Assignment ->
Transcribe only the last portion of the material: exactly the lines from the one with "今回は、継続ではプログラムの" through the end, inclusive.

Extracted material ->
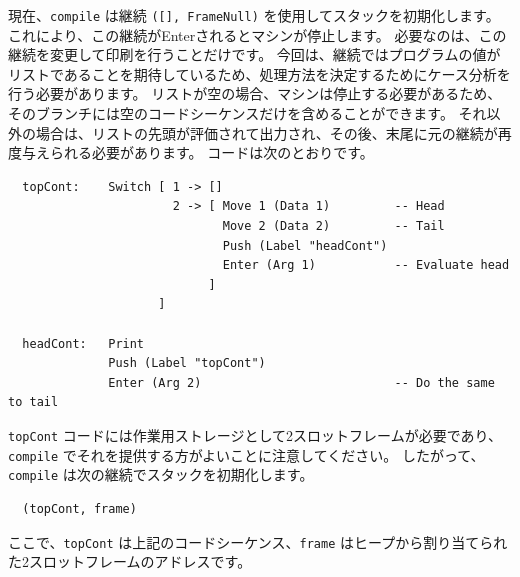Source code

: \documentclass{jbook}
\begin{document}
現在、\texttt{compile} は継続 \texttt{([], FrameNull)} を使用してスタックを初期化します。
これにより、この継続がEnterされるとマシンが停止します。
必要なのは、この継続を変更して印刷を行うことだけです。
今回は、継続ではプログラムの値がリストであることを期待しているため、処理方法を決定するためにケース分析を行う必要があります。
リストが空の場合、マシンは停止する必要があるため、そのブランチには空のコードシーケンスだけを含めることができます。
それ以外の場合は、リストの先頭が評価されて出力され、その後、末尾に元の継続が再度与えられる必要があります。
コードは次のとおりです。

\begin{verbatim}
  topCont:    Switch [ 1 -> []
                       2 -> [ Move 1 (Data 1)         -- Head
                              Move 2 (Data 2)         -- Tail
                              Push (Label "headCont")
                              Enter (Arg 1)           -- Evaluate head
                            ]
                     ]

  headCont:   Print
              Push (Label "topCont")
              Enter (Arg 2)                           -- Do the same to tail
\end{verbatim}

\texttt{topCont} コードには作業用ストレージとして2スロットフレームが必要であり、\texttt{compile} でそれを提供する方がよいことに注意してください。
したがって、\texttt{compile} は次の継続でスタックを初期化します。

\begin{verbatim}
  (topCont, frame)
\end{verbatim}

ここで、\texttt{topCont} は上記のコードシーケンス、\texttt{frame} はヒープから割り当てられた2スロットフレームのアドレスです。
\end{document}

Answer area ->
今回は、継続ではプログラムの値がリストであることを期待しているため、処理方法を決定するためにケース分析を行う必要があります。
リストが空の場合、マシンは停止する必要があるため、そのブランチには空のコードシーケンスだけを含めることができます。
それ以外の場合は、リストの先頭が評価されて出力され、その後、末尾に元の継続が再度与えられる必要があります。
コードは次のとおりです。

\begin{verbatim}
  topCont:    Switch [ 1 -> []
                       2 -> [ Move 1 (Data 1)         -- Head
                              Move 2 (Data 2)         -- Tail
                              Push (Label "headCont")
                              Enter (Arg 1)           -- Evaluate head
                            ]
                     ]

  headCont:   Print
              Push (Label "topCont")
              Enter (Arg 2)                           -- Do the same to tail
\end{verbatim}

\texttt{topCont} コードには作業用ストレージとして2スロットフレームが必要であり、\texttt{compile} でそれを提供する方がよいことに注意してください。
したがって、\texttt{compile} は次の継続でスタックを初期化します。

\begin{verbatim}
  (topCont, frame)
\end{verbatim}

ここで、\texttt{topCont} は上記のコードシーケンス、\texttt{frame} はヒープから割り当てられた2スロットフレームのアドレスです。
\end{document}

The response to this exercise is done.